Occupati dal meet n’greet con i Sonata Arctica, non riusciamo ad assistere all’esibizione dei Winterborn ed arriviamo a bordo palco proprio in prossimità dell’ingresso in scena dei Delain. La band olandese ritorna in Italia dopo aver promosso il nuovo eccellente “April Rain” nel mese di aprile e, a giudicare dal calore del pubblico, le attenzioni nei loro riguardi sono destinate a crescere ancora. Il sound dei Delain non è particolarmente originale, riprendendo a più riprese il canovaccio promosso da Nightwish e Within Temptation, tuttavia l’ottima coesione del gruppo e soprattutto la qualità delle canzoni sembrano poter fare la differenza. I suoni sono ben bilanciati tra le parti sinfoniche, e il riffing graffiante con la bella e sensuale singer Charlotte cattura la scena non solo con l’immagine, ma anche grazie ad una simpatia contagiosa ravvisata negli stacchi tra una canzone e l’altra. Tra i brani proposti segnaliamo l’ottima esecuzione di “Invidia”, ma anche quella di “Stay Forever”, nonostante venga interrotta da un blackout, e “Go Away”, mentre in “Control The Storm” l’assenza del cantato maschile (sul disco compare Marco Hietala dei Nightwish) causa qualche problema di resa del brano.

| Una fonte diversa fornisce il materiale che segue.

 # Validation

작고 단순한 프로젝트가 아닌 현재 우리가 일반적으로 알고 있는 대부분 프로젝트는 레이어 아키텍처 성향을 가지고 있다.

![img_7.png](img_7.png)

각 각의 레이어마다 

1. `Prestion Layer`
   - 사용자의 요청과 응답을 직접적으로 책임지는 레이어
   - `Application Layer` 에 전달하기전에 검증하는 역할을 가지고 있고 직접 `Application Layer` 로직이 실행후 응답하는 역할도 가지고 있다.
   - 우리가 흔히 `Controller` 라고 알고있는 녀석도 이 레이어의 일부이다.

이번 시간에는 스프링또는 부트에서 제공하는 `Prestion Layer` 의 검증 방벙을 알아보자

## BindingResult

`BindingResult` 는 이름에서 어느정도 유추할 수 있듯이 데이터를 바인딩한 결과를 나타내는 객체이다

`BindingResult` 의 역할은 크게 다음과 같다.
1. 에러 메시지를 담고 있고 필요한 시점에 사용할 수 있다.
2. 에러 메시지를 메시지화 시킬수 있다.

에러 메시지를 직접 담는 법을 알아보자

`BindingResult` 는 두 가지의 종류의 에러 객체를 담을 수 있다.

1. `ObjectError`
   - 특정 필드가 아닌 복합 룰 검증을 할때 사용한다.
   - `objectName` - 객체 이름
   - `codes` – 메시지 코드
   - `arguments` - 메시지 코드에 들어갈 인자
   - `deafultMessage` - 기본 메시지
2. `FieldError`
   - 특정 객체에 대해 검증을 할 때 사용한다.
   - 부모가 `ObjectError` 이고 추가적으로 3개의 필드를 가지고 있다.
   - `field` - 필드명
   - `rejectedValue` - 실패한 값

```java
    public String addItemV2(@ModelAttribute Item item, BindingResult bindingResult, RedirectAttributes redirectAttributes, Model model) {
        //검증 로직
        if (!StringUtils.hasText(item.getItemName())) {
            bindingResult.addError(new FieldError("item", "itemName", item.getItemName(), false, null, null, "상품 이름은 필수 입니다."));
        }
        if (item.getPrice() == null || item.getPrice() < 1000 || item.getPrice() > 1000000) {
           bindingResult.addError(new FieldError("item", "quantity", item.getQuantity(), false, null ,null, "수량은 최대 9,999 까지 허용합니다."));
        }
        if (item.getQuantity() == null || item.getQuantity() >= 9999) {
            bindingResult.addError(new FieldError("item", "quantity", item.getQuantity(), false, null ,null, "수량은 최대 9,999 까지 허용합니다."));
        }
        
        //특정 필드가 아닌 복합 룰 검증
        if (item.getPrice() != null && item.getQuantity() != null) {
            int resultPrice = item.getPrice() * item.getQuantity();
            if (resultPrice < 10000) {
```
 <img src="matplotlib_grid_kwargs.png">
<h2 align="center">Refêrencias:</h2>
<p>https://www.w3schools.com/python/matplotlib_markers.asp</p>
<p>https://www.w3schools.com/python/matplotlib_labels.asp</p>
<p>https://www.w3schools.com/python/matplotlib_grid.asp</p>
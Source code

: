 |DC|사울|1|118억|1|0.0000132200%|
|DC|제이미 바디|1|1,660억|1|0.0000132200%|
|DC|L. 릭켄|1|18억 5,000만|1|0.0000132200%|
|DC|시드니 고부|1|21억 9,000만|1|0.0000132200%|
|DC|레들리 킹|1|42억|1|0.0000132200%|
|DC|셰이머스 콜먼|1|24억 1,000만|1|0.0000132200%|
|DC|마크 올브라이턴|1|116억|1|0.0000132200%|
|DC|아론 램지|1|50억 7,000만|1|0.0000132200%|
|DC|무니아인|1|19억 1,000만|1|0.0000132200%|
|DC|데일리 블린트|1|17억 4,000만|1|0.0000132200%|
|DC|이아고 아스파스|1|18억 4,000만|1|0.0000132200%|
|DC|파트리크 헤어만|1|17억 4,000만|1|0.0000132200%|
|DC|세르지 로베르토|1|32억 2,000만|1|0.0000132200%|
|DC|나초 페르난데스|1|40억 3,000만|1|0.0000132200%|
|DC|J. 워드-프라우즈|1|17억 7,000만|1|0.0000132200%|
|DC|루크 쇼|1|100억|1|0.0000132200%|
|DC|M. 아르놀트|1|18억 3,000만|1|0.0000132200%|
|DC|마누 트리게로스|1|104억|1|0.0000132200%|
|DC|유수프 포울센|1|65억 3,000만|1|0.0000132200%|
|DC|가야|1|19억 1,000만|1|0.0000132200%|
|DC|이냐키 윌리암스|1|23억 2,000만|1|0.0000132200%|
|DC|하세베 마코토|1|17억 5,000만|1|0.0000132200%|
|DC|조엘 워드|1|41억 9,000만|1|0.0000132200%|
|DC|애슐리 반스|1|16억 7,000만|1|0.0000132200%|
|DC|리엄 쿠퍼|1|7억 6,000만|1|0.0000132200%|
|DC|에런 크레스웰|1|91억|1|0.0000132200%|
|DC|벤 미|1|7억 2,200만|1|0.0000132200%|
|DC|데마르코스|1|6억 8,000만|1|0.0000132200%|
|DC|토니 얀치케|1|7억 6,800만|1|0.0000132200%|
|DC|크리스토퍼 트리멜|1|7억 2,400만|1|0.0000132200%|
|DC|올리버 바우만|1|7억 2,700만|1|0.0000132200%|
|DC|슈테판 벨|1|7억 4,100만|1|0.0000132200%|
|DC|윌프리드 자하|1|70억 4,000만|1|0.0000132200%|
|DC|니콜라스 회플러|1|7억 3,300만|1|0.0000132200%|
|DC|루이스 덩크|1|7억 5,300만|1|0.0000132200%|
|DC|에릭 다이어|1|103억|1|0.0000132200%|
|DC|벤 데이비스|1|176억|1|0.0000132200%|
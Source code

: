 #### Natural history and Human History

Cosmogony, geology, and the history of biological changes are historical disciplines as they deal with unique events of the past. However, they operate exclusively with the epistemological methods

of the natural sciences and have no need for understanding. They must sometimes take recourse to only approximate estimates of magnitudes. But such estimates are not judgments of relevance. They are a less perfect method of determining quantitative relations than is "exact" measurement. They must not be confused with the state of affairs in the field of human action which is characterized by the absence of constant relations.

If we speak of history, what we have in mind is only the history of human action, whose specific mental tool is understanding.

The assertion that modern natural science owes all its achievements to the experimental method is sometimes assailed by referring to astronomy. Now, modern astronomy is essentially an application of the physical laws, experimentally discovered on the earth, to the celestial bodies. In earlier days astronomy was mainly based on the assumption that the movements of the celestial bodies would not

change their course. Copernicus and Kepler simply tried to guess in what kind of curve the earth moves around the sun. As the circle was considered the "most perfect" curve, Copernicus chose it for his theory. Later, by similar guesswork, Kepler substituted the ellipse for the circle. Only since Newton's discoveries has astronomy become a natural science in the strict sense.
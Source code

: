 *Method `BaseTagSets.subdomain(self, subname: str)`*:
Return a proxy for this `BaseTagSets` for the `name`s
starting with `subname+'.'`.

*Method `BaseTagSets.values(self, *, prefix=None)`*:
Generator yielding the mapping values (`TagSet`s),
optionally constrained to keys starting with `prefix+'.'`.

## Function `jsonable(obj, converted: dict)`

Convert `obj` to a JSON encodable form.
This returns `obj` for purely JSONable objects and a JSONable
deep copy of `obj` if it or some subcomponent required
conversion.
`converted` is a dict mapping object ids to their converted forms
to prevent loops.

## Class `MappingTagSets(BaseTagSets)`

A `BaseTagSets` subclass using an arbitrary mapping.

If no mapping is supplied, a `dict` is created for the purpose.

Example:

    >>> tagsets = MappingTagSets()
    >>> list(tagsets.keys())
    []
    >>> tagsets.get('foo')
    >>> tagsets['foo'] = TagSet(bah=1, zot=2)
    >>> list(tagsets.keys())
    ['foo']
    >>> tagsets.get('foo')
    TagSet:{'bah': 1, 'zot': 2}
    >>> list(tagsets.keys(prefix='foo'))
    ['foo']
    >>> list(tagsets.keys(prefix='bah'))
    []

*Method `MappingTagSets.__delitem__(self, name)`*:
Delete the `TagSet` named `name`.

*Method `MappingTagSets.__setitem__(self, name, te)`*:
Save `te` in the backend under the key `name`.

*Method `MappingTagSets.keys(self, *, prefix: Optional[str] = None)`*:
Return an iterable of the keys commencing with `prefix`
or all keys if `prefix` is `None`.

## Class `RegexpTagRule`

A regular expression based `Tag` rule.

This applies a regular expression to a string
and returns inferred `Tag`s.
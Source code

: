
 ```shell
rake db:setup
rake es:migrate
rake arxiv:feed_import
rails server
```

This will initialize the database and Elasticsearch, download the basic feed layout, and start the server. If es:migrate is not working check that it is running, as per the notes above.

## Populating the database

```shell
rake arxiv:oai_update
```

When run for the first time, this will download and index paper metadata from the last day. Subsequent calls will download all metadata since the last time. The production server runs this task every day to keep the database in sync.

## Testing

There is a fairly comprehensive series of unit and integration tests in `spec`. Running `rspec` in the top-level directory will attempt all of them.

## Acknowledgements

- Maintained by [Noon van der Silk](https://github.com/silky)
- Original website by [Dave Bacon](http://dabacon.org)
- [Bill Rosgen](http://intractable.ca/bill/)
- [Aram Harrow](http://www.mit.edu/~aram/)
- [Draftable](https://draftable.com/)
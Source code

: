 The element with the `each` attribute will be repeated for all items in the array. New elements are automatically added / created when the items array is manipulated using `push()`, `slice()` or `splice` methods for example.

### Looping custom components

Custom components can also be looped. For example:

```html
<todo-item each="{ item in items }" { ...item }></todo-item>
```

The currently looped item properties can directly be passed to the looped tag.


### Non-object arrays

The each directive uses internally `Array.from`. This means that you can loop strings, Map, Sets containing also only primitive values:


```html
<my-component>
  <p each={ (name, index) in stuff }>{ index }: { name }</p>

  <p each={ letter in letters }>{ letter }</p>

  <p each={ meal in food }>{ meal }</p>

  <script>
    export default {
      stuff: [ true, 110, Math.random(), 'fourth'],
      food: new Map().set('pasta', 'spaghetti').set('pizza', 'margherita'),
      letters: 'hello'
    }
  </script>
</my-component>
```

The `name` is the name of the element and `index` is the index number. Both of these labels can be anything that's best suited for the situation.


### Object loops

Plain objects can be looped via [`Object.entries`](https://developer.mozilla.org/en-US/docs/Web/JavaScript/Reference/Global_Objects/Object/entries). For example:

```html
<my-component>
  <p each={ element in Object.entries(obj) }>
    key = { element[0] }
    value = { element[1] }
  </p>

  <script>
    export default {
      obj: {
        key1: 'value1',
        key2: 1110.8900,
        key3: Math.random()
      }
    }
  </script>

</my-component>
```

Prima del finale c’è tempo per un paio di pezzi dal debutto “Lucidity”, rispettivamente “The Gathering” e “Shattered”, mentre spetta a “Nothing Left” il compito di chiudere l’esibizione. I Delain vengono salutati con entusiasmo da un pubblico già caldo che dimostra di aver apprezzato lo spettacolo della band.

 

 

Delain

SONATA ARCTICA

E’ bene fare una premessa: nei giorni precedenti a questo concerto il singer dei Sonata Arctica Tony Kakko ha subito un’infezione alla gola e le sue condizioni, per quanto migliorate, non sono ancora accettabili. Durante il meet n’greet abbiamo avuto modo di parlare con il leader della band, che ci ha confessato di essere ancora influenzato con tanto di tosse e febbre. Con questo handicap non da poco i Sonata Arctica sfoderano una prestazione nel complesso positiva e ammirevole dal punto di vista professionale, inevitabilmente caratterizzata dai limiti vocali di Tony sulle parti alte e da una scaletta ridotta per un’ora e mezza scarsa di concerto. Dopo l’intro “Everything Fades To Grey” si parte subito a razzo con il nuovo singolo “Flag In The Ground”, seguito dalla splendida “Paid Is Full”. La resa sonora, dopo qualche problemino iniziale di equalizzazione, si stabilizza in maniera positiva e permette al pubblico di apprezzare la precisione e il dinamismo del gruppo finnico. La voce di Tony Kakko, che non si smentisce con un look discutibile caratterizzato da una camicia verde a dir poco imbarazzante, sembra inverosimilmente al top. Si prosegue con l’articolata “Caleb” e due canzoni tratte dall’ultimo “The Days Of Greys”, rispettivamente “The Last Amazing Grace” (uno dei pezzi dell’anno) e “As If The World Wasn’t Ending”. Con “Foolmoon” si ritorna ai tempi del debutto “Ecliptica” per la gioia di molti dei presenti, mentre “Last Drop Falls” viene cantata quasi interamente dalla bella Charlotte dei Delain, invitata sul palco per l’occasione. Ancora spazio all’ultimo album grazie ad una positiva “Juliet” prima di un break dedicato agli assoli di tastiere e chitarra. Il ritorno in scena della band al completo coincide con l’esecuzione di due classici quali “Replica” e “8th Commandment”, con la seconda che evidenzia i problemi vocali di Tony alla voce. Prima del finale il singer finlandese improvvisa con il pubblico una cover di “We Will Rock You” dei Queen, lasciando il compito di chiudere lo spettacolo all’incisiva “Black n’White” e all’immancabile “Don’t Say A Word”. I Sonata Arctica hanno dimostrato insomma che la crescita della band non è solo a livello compositivo. Grande la risposta del pubblico e peccato solo per i problemi di Kakko, che hanno limitato lo show soprattutto dal punto di vista della durata.